I find it that having certain foods readily available in your kitchen can not only prevent you from grabbing unhealthy foods on the go, but also save time in the kitchen and boost nutrition.
Here are my 7 staple foods that I always make sure I have readily available:
1. Almond Butter
I personally don’t like the taste of peanut butter, but almond butter on the other hand I find a lot tastier. Peanut butter is also known to cause allergies and contains afloxotins. Whether you eat it right out of the jar, or pair it with some apple slices, it will make for a great midday snack. If you’re on-the-go, try Justin’s portable squeeze packs. If you want try something new for dinner, make a healthy almond sauce (add garlic & liquid aminos) which goes well with chicken stir-frys and noodles. Mmmmm mmmm…
Ah, the good ol’ avocado. I’m kind of obsessed with it. Probably because I didn’t have my first one until I was a teenager! I now put it on my breakfast eggs, sandwiches, flatbreads, and make the best guacamole on Earth (lots of garlic and cumin are my secret weapons). Not to mention the fact that avocados are an excellent source of good fats, and numerous other vitamins & minerals.
3. Chia Seeds
If it wasn’t for the book “Born to Run”, chia seeds may have never gained as much popularity as they have today. The story goes that the indigenous ultra-marathoners of the Tarahumara tribe use these nutritious seeds as fuel during their training. It’s also considered a superfood because of it’s high Omega-3 content (17x more than salmon). I like it sprinkled on top of my green smoothies or as a chia breakfast pudding.

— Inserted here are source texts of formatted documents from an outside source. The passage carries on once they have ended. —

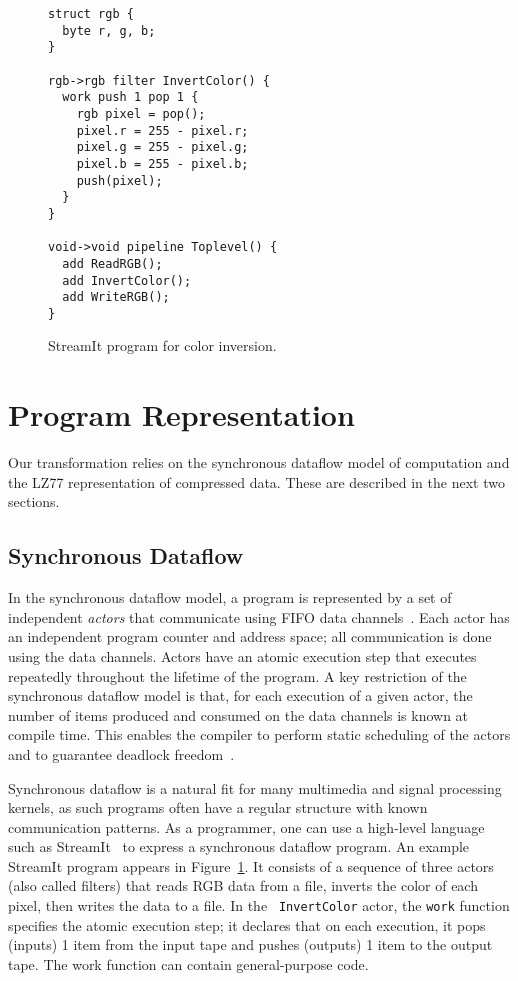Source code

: \begin{figure}[t]
\scriptsize
\begin{verbatim}
struct rgb {
  byte r, g, b;
}

rgb->rgb filter InvertColor() {
  work push 1 pop 1 {
    rgb pixel = pop();
    pixel.r = 255 - pixel.r;
    pixel.g = 255 - pixel.g;
    pixel.b = 255 - pixel.b;
    push(pixel);
  }
}

void->void pipeline Toplevel() {
  add ReadRGB();
  add InvertColor();
  add WriteRGB();
}
\end{verbatim}
\caption{StreamIt program for color inversion.
\protect\label{fig:streamit}}
\end{figure}

\section{Program Representation}

Our transformation relies on the synchronous dataflow model of
computation and the LZ77 representation of compressed data.  These are
described in the next two sections.

\subsection{Synchronous Dataflow}

In the synchronous dataflow model, a program is represented by a set
of independent {\it actors} that communicate using FIFO data
channels~\cite{LM87-i}.  Each actor has an independent program counter
and address space; all communication is done using the data channels.
Actors have an atomic execution step that executes repeatedly
throughout the lifetime of the program.  A key restriction of the
synchronous dataflow model is that, for each execution of a given
actor, the number of items produced and consumed on the data channels
is known at compile time.  This enables the compiler to perform static
scheduling of the actors and to guarantee deadlock freedom~\cite{LM87-i}.

Synchronous dataflow is a natural fit for many multimedia and signal
processing kernels, as such programs often have a regular structure
with known communication patterns.  As a programmer, one can use a
high-level language such as StreamIt~\cite{streamitcc} to express a
synchronous dataflow program.  An example StreamIt program appears in
Figure~\ref{fig:streamit}.  It consists of a sequence of three actors
(also called filters) that reads RGB data from a file, inverts the
color of each pixel, then writes the data to a file.  In the {\tt
InvertColor} actor, the {\tt work} function specifies the atomic
execution step; it declares that on each execution, it pops (inputs) 1
item from the input tape and pushes (outputs) 1 item to the output
tape.  The work function can contain general-purpose code.

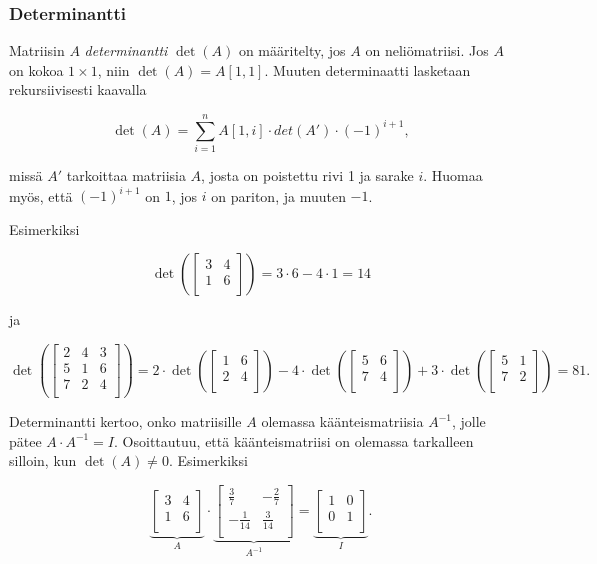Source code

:\subsubsection{Determinantti}

Matriisin $A$ \textit{determinantti} $\det(A)$
on määritelty, jos $A$ on neliömatriisi.
Jos $A$ on kokoa $1 \times 1$,
niin $\det(A)=A[1,1]$.
Muuten determinaatti lasketaan rekursiivisesti
kaavalla

\[\det(A)=\sum_{i=1}^n A[1,i] \cdot det(A') \cdot (-1)^{i+1},\]

missä $A'$ tarkoittaa matriisia $A$,
josta on poistettu rivi 1 ja sarake $i$.
Huomaa myös, että $(-1)^{i+1}$ on $1$,
jos $i$ on pariton, ja muuten $-1$.

Esimerkiksi

\[
\det(
 \begin{bmatrix}
  3 & 4 \\
  1 & 6 \\
 \end{bmatrix}
) = 3 \cdot 6 - 4 \cdot 1 = 14 
\]

ja

\[
\det(
 \begin{bmatrix}
  2 & 4 & 3 \\
  5 & 1 & 6 \\
  7 & 2 & 4 \\
 \end{bmatrix}
) = 
2 \cdot
\det(
 \begin{bmatrix}
  1 & 6 \\
  2 & 4 \\
 \end{bmatrix}
)
-4 \cdot
\det(
 \begin{bmatrix}
  5 & 6 \\
  7 & 4 \\
 \end{bmatrix}
)
+3 \cdot
\det(
 \begin{bmatrix}
  5 & 1 \\
  7 & 2 \\
 \end{bmatrix}
) = 81.
\]

Determinantti kertoo, onko matriisille
$A$ olemassa käänteismatriisia
$A^{-1}$, jolle pätee $A \cdot A^{-1} = I$.
Osoittautuu, että käänteismatriisi on olemassa
tarkalleen silloin, kun $\det(A) \neq 0$.
Esimerkiksi

\[
\underbrace{
 \begin{bmatrix}
  3 & 4 \\
  1 & 6 \\
 \end{bmatrix}
}_{A}
\cdot
\underbrace{
 \begin{bmatrix}
  \frac{3}{7} & -\frac{2}{7} \\
  -\frac{1}{14} & \frac{3}{14} \\
 \end{bmatrix}
}_{A^{-1}}
=
\underbrace{
 \begin{bmatrix}
  1 & 0 \\
  0 & 1 \\
 \end{bmatrix}
}_{I}.
\]

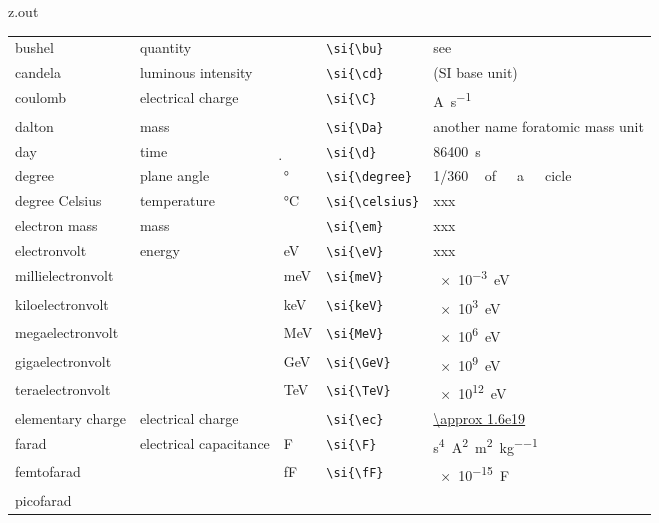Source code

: \begin{VerbatimOut}{z.out}
{\begin{longtable}{@{}P{1.4in}P{1in}llP{1.8in}@{}}
    bushel&
      quantity&
      \si{\bu}&
      \verb+\si{\bu}+&
      see \cite{bushel}\\
    \vsp
    candela&
      luminous intensity&
      \si{\cd}&
      \verb+\si{\cd}+&
      (SI base unit)\\
    \vsp
    coulomb&
      electrical charge&
      \si{\C}&
      \verb+\si{\C}+&
      \si{\A\per\s}\\
    \vsp
    dalton&
      mass&
      \si{\Da}&
      \verb+\si{\Da}+&
      another name for\newline atomic mass unit\\
    \vsp
    day&
      time&
      \si{\d}&
      \verb+\si{\d}+&
      \SI{86400}{\s}\\
    \vsp
    degree&
      plane angle&
      \si{\degree}&
      \verb+\si{\degree}+&
      \SI{1/360}{\,of\ a\ cicle}\\
    \vsp
    degree Celsius&
      temperature&
      \si{\celsius}&
      \verb+\si{\celsius}+&
      xxx\\
    \vsp
    electron mass&
      mass&
      \si{\em}&
      \verb+\si{\em}+&
      xxx\\
    \vsp
    electronvolt&
      energy&
      \si{\eV}&
      \verb+\si{\eV}+&
      xxx\\
    \quad millielectronvolt&
      \ditto&
      \si{\meV}&
      \verb+\si{meV}+&
      \SI{e-3}{\eV}\\
    \quad kiloelectronvolt&
      \ditto&
      \si{\keV}&
      \verb+\si{keV}+&
      \SI{e3}{\eV}\\
    \quad megaelectronvolt&
      \ditto&
      \si{\MeV}&
      \verb+\si{MeV}+&
      \SI{e6}{\eV}\\
    \quad gigaelectronvolt&
      \ditto&
      \si{\GeV}&
      \verb+\si{\GeV}+&
      \SI{e9}{\eV}\\
    \quad teraelectronvolt&
      \ditto&
      \si{\TeV}&
      \verb+\si{\TeV}+&
      \SI{e12}{\eV}\\
    \vsp
    elementary charge&
      electrical charge&
      \si{\ec}&
      \verb+\si{\ec}+&
      \href{https://en.wikipedia.org/wiki/Elementary_charge}{\SI{\approx 1.6e19}{\C}}\\
    \vsp
    farad&
      electrical capacitance&
      \si{\F}&
      \verb+\si{\F}+&
      \si{\s\tothe{4}\A\squared\per\m\squared\per\kg}\\
    \quad femtofarad&
      \ditto&
      \si{\fF}&
      \verb+\si{\fF}+&
      \SI{e-15}{\F}\\
    \quad picofarad&

\end{longtable}}
\end{VerbatimOut}
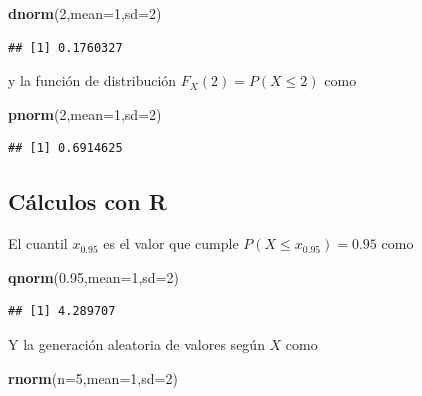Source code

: \documentclass[]{book}
\newenvironment{Shaded}{\begin{snugshade}}{\end{snugshade}}
\newcommand{\DataTypeTok}[1]{\textcolor[rgb]{0.13,0.29,0.53}{#1}}
\newcommand{\DecValTok}[1]{\textcolor[rgb]{0.00,0.00,0.81}{#1}}
\newcommand{\FloatTok}[1]{\textcolor[rgb]{0.00,0.00,0.81}{#1}}
\newcommand{\KeywordTok}[1]{\textcolor[rgb]{0.13,0.29,0.53}{\textbf{#1}}}
\newcommand{\NormalTok}[1]{#1}
\begin{document}
\begin{Shaded}
\begin{Highlighting}[]
\KeywordTok{dnorm}\NormalTok{(}\DecValTok{2}\NormalTok{,}\DataTypeTok{mean=}\DecValTok{1}\NormalTok{,}\DataTypeTok{sd=}\DecValTok{2}\NormalTok{)}
\end{Highlighting}
\end{Shaded}

\begin{verbatim}
## [1] 0.1760327
\end{verbatim}

y la función de distribución \(F_X(2) = P(X\leq 2)\) como

\begin{Shaded}
\begin{Highlighting}[]
\KeywordTok{pnorm}\NormalTok{(}\DecValTok{2}\NormalTok{,}\DataTypeTok{mean=}\DecValTok{1}\NormalTok{,}\DataTypeTok{sd=}\DecValTok{2}\NormalTok{) }
\end{Highlighting}
\end{Shaded}

\begin{verbatim}
## [1] 0.6914625
\end{verbatim}

\hypertarget{cuxe1lculos-con-r-17}{%
\subsection{Cálculos con R}\label{cuxe1lculos-con-r-17}}

El cuantil \(x_{0.95}\) es el valor que cumple \(P(X\leq x_{0.95})=0.95\) como

\begin{Shaded}
\begin{Highlighting}[]
\KeywordTok{qnorm}\NormalTok{(}\FloatTok{0.95}\NormalTok{,}\DataTypeTok{mean=}\DecValTok{1}\NormalTok{,}\DataTypeTok{sd=}\DecValTok{2}\NormalTok{)}
\end{Highlighting}
\end{Shaded}

\begin{verbatim}
## [1] 4.289707
\end{verbatim}

Y la generación aleatoria de valores según \(X\) como

\begin{Shaded}
\begin{Highlighting}[]
\KeywordTok{rnorm}\NormalTok{(}\DataTypeTok{n=}\DecValTok{5}\NormalTok{,}\DataTypeTok{mean=}\DecValTok{1}\NormalTok{,}\DataTypeTok{sd=}\DecValTok{2}\NormalTok{)}
\end{Highlighting}
\end{Shaded}
\end{document}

Hummus is another one of these super versatile foods that you can use as spread on wraps and sandwiches, simply scoop a spoonful on top of a salad or use as dip with raw veggies. If you own a high-speed blender, you can make your own in just minutes in any flavor you like. I’ve made everything from cilantro to jalapeño to beet hummus so you can get creative in this department.
Quinoa is just a great substitute for people who are trying to avoid gluten and get all their essential amino acids from a plant-source. I suggest you make a large batch that will last you through the week. This way, all you have to do when preparing dinner is to quickly sauté a nice variety of veggies and toss them over the cooked quinoa. And voilà, healthy stir-fry!
Fun fact: quinoa is referred to be “the mother of all grains” and is believed to be sacred. Try this recipe from Vega “Collard Green Quinoa Wraps with Chili Seed Mix”.
It took some time for me to warm up to kale. But we are working on our relationship. I find it that if I massage it with some olive oil, sea salt and lemon juice, it becomes a lot more tasty and softer. If you toss in some avocado, beans, and peppers, you’ll have yourself a nice nutritional powerhouse salad. That’s of course if you’re not already drinking you kale green smoothie.
7. Sweet Potatoes
So many ways to go here. I like sweet potato wedges baked with some cayenne, chili pepper and sea salt. Other times when I crave comfort food, I mesh them with some coconut oil and cinnamon. And when I’m feeling super creative, I stuff a whole baked potato with black beans, salsa, and fresh cilantro. Decisions….decisions.